As King, David abused his power manipulating a woman, Bathsheba, to commit adultery with him then murdering her husband and putting her through an enormous amount of emotional turmoil simply because he could. He wasn’t concerned with what was best for Bathsheba. However, after his confession to Nathan, “I have sinned against the Lord”, I think he realized something during his seven days of fasting and prayer and he took responsibility for his actions. David understood that Bathsheba was in a lot of pain, and he was to blame for it. Though he couldn’t undo what had happened yesterday, he decided to take steps today to make a different tomorrow. “Then David comforted Bathsheba, his wife” (2 Samuel 12:24).  I’m sure this time of comforting involved some apologies and some sincere promises.
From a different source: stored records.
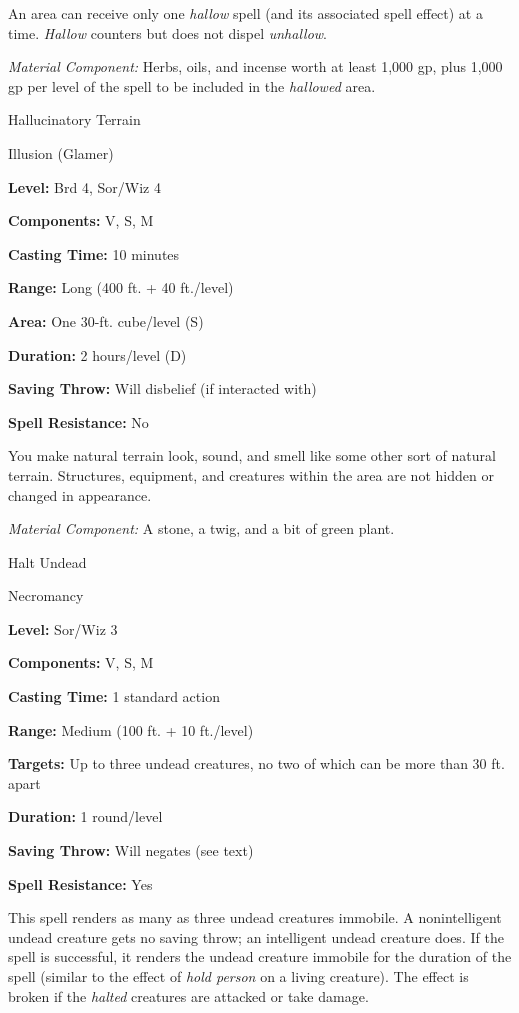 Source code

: \documentclass{article}
\begin{document}
An area can receive only one \textit{hallow }spell (and its associated spell effect) 
at a time. \textit{Hallow }counters but does not dispel \textit{unhallow}.

\textit{Material Component: }Herbs, oils, and incense worth at least 1,000 gp, 
plus 1,000 gp per level of the spell to be included in the \textit{hallowed }area.

\vspace{12pt}
Hallucinatory Terrain

Illusion (Glamer)

\textbf{Level:} Brd 4, Sor/Wiz 4

\textbf{Components:} V, S, M

\textbf{Casting Time:} 10 minutes

\textbf{Range:} Long (400 ft. + 40 ft./level)

\textbf{Area:} One 30-ft. cube/level (S)

\textbf{Duration:} 2 hours/level (D)

\textbf{Saving Throw: }Will disbelief (if interacted with)

\textbf{Spell Resistance:} No

You make natural terrain look, sound, and smell like some other sort of natural 
terrain. Structures, equipment, and creatures within the area are not hidden or 
changed in appearance.

\textit{Material Component: }A stone, a twig, and a bit of green plant.

\vspace{12pt}
Halt Undead

Necromancy

\textbf{Level:} Sor/Wiz 3

\textbf{Components:} V, S, M

\textbf{Casting Time:} 1 standard action

\textbf{Range: }Medium (100 ft. + 10 ft./level)

\textbf{Targets:} Up to three undead creatures, no two of which can be more than 
30 ft. apart

\textbf{Duration:} 1 round/level

\textbf{Saving Throw: }Will negates (see text)

\textbf{Spell Resistance:} Yes

This spell renders as many as three undead creatures immobile. A nonintelligent 
undead creature gets no saving throw; an intelligent undead creature does. If the 
spell is successful, it renders the undead creature immobile for the duration of 
the spell (similar to the effect of \textit{hold person }on a living creature). 
The effect is broken if the \textit{halted }creatures are attacked or take damage.
\end{document}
What’s notable here is that David stopped thinking of himself and began thinking of someone else.

Taking responsibility for your actions includes taking care of the people you’ve hurt. If you have failed as a father, as a husband, as an employer, as a friend, now is the time to stop thinking of yourself and start thinking about how you can serve the people in your life. You can say, "I realize I haven’t been the best father in the world, but what can I do today that will help my children? I realize I’ve been a lousy husband, but what can I do today to give my wife some encouragement? I know that I've been a fair-weather friend, so how can I help those close to me endure the storms they're currently facing?"

The evidence of true repentance is not that you spend days in sack cloth and ashes. The evidence of true repentance is that you come out of the experience with a desire to take care of others, especially those you’ve hurt in the past.

I would hope that you never experience the despair that David experienced in the wake of his sinful behavior with Bathsheba and Uriah (2 Samuel 11). But the fact is that we’re all human, and we’re all bound to fall at some point in time. Even a righteous man falls seven times (Proverbs 24:16). And though your sins may not be "as bad" as David’s — they are destructive nonetheless. As ugly as sin is, it is not more powerful than God’s grace. You can be forgiven. You can survive the failure of sin. It is essential for there to be a time of concern for the needs of others, in which you focus on the needs of those around you, and you do what you can to give them comfort and peace.